Would be pretty bad if a corp-fin job seeker doesn’t know indices.)
9. What stocks do you follow and why? (Again, a great way to show interest and focus
in corp-fin. And should ideally be started at least months before the placement. It
would take time for you to gain enough understanding to say something meaningful.)
3. Would you like to do sales or trading? Why? (Dig deep question. Find the difference
between sales and trading, talk to a couple seniors in those jobs and discover what
would excite you more. Iterate.)
4. Tell me what you think a trader (or salesperson) does. (Knowledge based. If you have
done enough asking around and searches, you’d have the raw material. Make sure you
have a good articulation too. Iterate on your answer.)
6. Why not corporate finance? (‘You’ question. Dig deep. Find why you like one over the
other. For that, do the searches and asking around. Get an idea of what it is like. The
reasons will come from your understanding of yourself as well as your research into
what is needed. But have a good reason. Iterate for best articulation.)
7. What do you think having an MBA does for you in this field? (How has MBA helped
you? What new skills and mindsets have you acquired here, apart from the knowledge
you gained? How has your perspective grown? Build a complete story. Iterate.)
10. What about your personality will make you a good trader? (Are you a risk taker? A
hustler? Do you like intense action? Can you think on your feet? Do you have that
combativeness? What other qualities you think a trader should have? Do you have
them? Build a complete story. Iterate.)
3. How do you see your career progressing in our firm? (Do you expect yourself to do
well? Why? Can you give reasons? Are you able to show that you have done enough
work to understand what it takes to thrive in this company, as well as yourself and do
you really believe there is a match?)
4. What do you know about our industry? (Research question. Have a well-formed
hypothesis. Something that you can back up with data and defend against first level
questioning. Build a complete argument. Iterate.)
6. How does M&A activity in banking affect our industry? (Research question. Have a
defensible hypothesis. Well-articulated. Don’t go by your first answer.)
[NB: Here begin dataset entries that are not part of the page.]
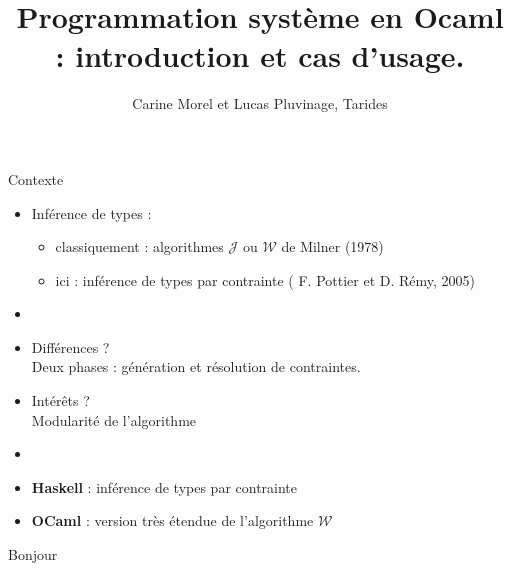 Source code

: \documentclass{beamer}
\title{Programmation système en Ocaml : introduction et cas d'usage.}
\author{Carine Morel et Lucas Pluvinage, Tarides}
\newcommand{\subtt}[1]{\textcolor{gray!30!cyan}{#1}}
\begin{document}
\maketitle


\begin{frame}{Contexte}
  \begin{itemize}
  \item<1-> Inférence de types :
    \begin{itemize}[label=$-$]
    \item classiquement : algorithmes $\mathcal{J}$ ou $\mathcal{W}$ de Milner (1978)
    \item ici : inférence de types par contrainte ( F. Pottier et D. Rémy, 2005)
    \end{itemize}
  \item<2->
  \item<2-> \subtt{Différences ?} \\
    Deux phases :  génération et résolution de contraintes.
  \item<2-> \subtt{Intérêts ?} \\Modularité de l'algorithme

  \item<3->
  \item<3-> \textbf{Haskell} : inférence de types par contrainte
  \item<3-> \textbf{OCaml} : version très étendue de l'algorithme $\mathcal{W}$
  \end{itemize}

\end{frame}

\begin{frame}{Bonjour}
    

    
\end{frame}
\end{document}
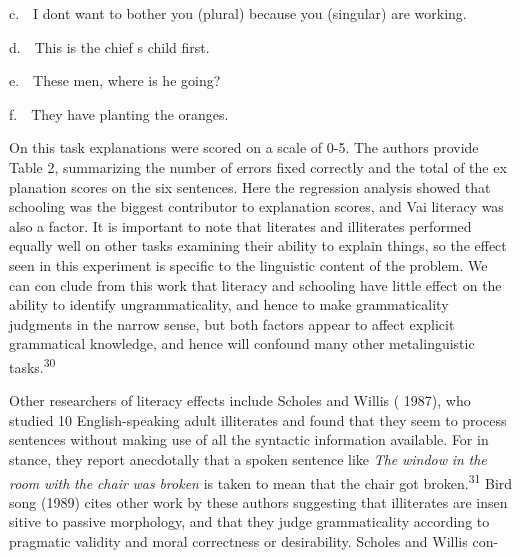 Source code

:\begin{styleTextbody}
c.\ \ I don{\textquotesingle}t want to bother you (plural) because you (singular) are working.
\end{styleTextbody}


\begin{styleTextbody}
d.\ \ This is the chief {\textquotesingle}s child first.
\end{styleTextbody}


\begin{styleTextbody}
e.\ \ These men, where is he going?
\end{styleTextbody}


\begin{styleTextbody}
f.\ \ They have planting the oranges.
\end{styleTextbody}


\begin{styleTextbody}
On this task explanations were scored on a scale of 0-5. The authors provide Table 2, summarizing the number of errors fixed correctly and the total of the ex\- planation scores on the six sentences. Here the regression analysis showed that schooling was the biggest contributor to explanation scores, and Vai literacy was also a factor. It is important to note that literates and illiterates performed equally well on other tasks examining their ability to explain things, so the effect seen in this experiment is specific to the linguistic content of the problem. We can con\- clude from this work that literacy and schooling have little effect on the ability to identify ungrammaticality, and hence to make grammaticality judgments in the narrow sense, but both factors appear to affect explicit grammatical knowledge, and hence will confound many other metalinguistic tasks.\textsuperscript{30}
\end{styleTextbody}


\begin{styleTextbody}
Other researchers of literacy effects include Scholes and Willis ( 1987), who studied 10 English-speaking adult illiterates and found that they seem to process sentences without making use of all the syntactic information available. For in\- stance, they report anecdotally that a spoken sentence like \textit{The}\textit{ }\textit{window}\textit{ }\textit{in}\textit{ }\textit{the}\textit{ }\textit{room}\textit{ }\textit{with}\textit{ }\textit{the}\textit{ }\textit{chair}\textit{ }\textit{was}\textit{ }\textit{broken}\textit{ }is taken to mean that the chair got broken.\textsuperscript{31}\textsuperscript{ }Bird\- song (1989) cites other work by these authors suggesting that illiterates are insen\- sitive to passive morphology, and that they judge grammaticality according to pragmatic validity and moral correctness or desirability. Scholes and Willis con-
\end{styleTextbody}


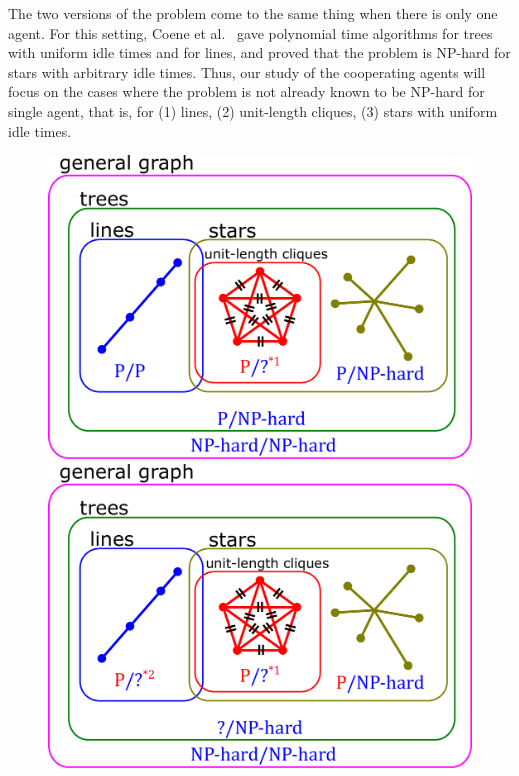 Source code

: 
The two versions of the problem come to the same thing when there is only one agent.
For this setting, Coene et al.~\cite{coene2011charlemagne} gave 
polynomial time algorithms for trees with uniform idle times and for lines, 
and proved that the problem is NP-hard for stars with arbitrary idle times.
Thus, our study of the cooperating agents will focus on the cases where the problem is not already known to be NP-hard for single agent, that is, for (1) lines, (2) unit-length cliques, (3) stars with uniform idle times.
\begin{figure}[htbp]
  \begin{minipage}{0.48\hsize}%
    \centering
    \includegraphics[width=\hsize]{../fig1_adjust.pdf}
  \end{minipage}%
  \hfill
  \begin{minipage}{0.48\hsize}
    \centering
    \includegraphics[width=\hsize]{../fig2_adjust.pdf}

\end{minipage}
\end{figure}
7. We are having trouble managing our (division.) What do you think the key
performance metrics might be and how might you go about improving them? (Again,
in the interview, the question might throw a surprise element. But have a framework
ready for answering such questions. Know what questions to ask. What to focus on?
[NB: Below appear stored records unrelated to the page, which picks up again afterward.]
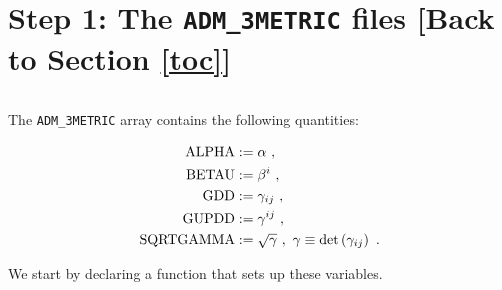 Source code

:\documentclass[landscape,letterpaper,10pt,english]{article}
\begin{document}
    \section{\texorpdfstring{Step 1: The \texttt{ADM\_3METRIC} files {[}Back
to
Section \ref{toc}{]}}{Step 1: The ADM\_3METRIC files {[}Back to {]}}}\label{step-1-the-adm_3metric-files-back-to-top}

\[\label{adm_3metric_files}\]

The \texttt{ADM\_3METRIC} array contains the following quantities:

\begin{align}
{\rm ALPHA} &:= \alpha\ ,\\
{\rm BETAU} &:= \beta^{i}\ ,\\
{\rm GDD}   &:= \gamma_{ij}\ ,\\
{\rm GUPDD} &:= \gamma^{ij}\ ,\\
{\rm SQRTGAMMA} &:= \sqrt{\gamma} \ ,\ \gamma \equiv \det\left(\gamma_{ij}\right)\ .
\end{align}

We start by declaring a function that sets up these variables.
\end{document}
How to build an argument? How do you figure that all out – by solving such questions
beforehand, by building a framework.)
Questions to Ask
(Typically, the last part of the interview. Have a few questions ready from each head. Shows
you are aware and thoughtful, curious and proactive.)
Company
1. What are your company’s strengths and how do you capitalize on them?
2. What are your company’s weaknesses and how are you dealing with them?
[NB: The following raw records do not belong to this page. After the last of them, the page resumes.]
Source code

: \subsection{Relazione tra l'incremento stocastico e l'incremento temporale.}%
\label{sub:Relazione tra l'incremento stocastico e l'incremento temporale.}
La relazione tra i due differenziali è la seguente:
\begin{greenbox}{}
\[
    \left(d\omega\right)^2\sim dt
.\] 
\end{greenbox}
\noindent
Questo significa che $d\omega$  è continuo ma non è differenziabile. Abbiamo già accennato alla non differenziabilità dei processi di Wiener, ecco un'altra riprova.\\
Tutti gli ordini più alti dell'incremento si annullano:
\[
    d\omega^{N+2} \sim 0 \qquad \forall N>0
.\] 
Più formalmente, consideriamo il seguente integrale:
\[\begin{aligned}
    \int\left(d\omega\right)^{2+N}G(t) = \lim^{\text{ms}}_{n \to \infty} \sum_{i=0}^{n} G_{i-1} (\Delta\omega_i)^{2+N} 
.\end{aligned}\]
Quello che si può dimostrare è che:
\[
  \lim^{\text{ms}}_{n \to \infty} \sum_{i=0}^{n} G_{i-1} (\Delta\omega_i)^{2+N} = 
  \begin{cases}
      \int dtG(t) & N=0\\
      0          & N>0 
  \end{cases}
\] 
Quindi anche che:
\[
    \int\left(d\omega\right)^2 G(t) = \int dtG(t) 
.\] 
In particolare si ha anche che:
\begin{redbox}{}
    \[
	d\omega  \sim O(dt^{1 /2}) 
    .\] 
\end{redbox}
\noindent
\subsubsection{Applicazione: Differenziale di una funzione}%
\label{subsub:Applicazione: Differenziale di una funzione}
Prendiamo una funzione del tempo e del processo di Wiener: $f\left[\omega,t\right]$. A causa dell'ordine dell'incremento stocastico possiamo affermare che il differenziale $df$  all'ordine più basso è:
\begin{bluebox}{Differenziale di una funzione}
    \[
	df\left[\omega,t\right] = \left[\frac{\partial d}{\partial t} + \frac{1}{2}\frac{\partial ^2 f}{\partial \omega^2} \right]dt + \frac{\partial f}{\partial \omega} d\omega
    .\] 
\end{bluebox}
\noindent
3. How have you strategically responded to the competition?
4. Where will the major sources of your business be in the next 5 years?
5. What challenges are facing this company? Do you think your company is reacting to
them?
6. Do you have plans for expansion?
7. What are your growth projections for the next year?
8. Have you cut your staff in the last three years?
9. What is the largest single problem facing your staff/department right now?
Culture
1. What is your company’s management style?
2. How do you feel about creativity and individuality?
3. What do you like best about your job/company?